Bibliographic record
Abstract
Purpose The purpose of this study is to examine the nonlinear relationship between financial constraints and the chief executive officer (CEO) stock options compensation and to analyze whether the impact of financial constraints on the CEO stock options compensation changes at certain level of financial constraints or not. Design/methodology/approach This study is based on a sample of 90 French firms for the period extending from 2008 to 2019. To deal with the non-linearity, the authors use a panel threshold method. Findings Using different measures of financial constraints [KZ index (Baker et al. , 2003), SA index (Hadlock and Pierce, 2010) and FCP index (Schauer et al. , 2019)], the results reveal that the impact of the financial constraints (SA index and FCP index) is positive below the threshold value and it becomes negative above.
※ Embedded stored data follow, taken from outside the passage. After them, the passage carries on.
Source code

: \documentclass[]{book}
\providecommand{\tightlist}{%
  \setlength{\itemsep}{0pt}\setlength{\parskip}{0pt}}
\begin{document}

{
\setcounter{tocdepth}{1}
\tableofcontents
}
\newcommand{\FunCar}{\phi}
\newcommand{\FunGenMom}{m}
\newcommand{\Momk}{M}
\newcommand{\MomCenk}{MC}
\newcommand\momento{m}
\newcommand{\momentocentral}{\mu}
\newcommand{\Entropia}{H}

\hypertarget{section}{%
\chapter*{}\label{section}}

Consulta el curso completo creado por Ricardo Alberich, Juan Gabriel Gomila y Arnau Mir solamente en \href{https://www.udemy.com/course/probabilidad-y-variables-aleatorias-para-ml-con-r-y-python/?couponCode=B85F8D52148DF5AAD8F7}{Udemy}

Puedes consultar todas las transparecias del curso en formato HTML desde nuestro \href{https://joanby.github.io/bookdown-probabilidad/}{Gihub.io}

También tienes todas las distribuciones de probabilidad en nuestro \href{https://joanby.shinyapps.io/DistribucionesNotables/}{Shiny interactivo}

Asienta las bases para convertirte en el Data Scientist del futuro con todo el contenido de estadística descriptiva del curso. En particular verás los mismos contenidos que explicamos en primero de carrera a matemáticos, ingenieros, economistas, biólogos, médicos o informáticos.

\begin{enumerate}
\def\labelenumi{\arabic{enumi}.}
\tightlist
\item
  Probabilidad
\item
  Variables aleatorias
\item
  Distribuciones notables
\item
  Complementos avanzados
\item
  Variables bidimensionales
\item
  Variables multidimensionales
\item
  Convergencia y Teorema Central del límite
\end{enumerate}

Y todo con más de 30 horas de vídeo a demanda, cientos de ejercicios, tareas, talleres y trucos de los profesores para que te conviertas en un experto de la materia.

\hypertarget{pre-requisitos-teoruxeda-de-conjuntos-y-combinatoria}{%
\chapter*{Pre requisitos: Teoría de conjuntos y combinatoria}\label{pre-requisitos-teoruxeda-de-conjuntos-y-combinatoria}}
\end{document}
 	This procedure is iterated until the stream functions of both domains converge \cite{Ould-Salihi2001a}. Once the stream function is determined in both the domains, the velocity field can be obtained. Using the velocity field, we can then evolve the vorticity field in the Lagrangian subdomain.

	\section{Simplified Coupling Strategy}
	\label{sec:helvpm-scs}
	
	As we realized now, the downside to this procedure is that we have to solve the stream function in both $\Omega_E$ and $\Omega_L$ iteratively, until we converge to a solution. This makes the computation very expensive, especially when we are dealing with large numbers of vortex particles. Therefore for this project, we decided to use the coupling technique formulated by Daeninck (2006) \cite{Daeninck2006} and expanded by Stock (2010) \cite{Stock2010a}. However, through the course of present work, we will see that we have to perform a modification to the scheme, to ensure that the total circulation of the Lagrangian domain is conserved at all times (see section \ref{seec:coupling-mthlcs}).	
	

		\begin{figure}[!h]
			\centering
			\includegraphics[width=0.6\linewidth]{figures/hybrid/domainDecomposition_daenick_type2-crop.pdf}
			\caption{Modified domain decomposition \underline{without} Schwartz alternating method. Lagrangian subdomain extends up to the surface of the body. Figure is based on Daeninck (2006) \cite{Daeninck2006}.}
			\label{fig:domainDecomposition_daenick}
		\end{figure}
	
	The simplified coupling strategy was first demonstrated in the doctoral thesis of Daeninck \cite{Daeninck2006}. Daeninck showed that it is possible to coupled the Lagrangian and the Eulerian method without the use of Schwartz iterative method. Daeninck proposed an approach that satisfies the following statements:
Research limitations/implications The non-linearity between financial constraints and CEO stock options shows that the level of financial constraints can be a major determinant of the CEO compensation structure. More specifically, this study sheds light on the key role played by the level of financial constraints and how this latter influence management decisions. Originality/value This paper is the first to the best of the authors' knowledge to examine the nonlinear relationship between financial constraints and the CEO stock options compensation using a panel threshold model.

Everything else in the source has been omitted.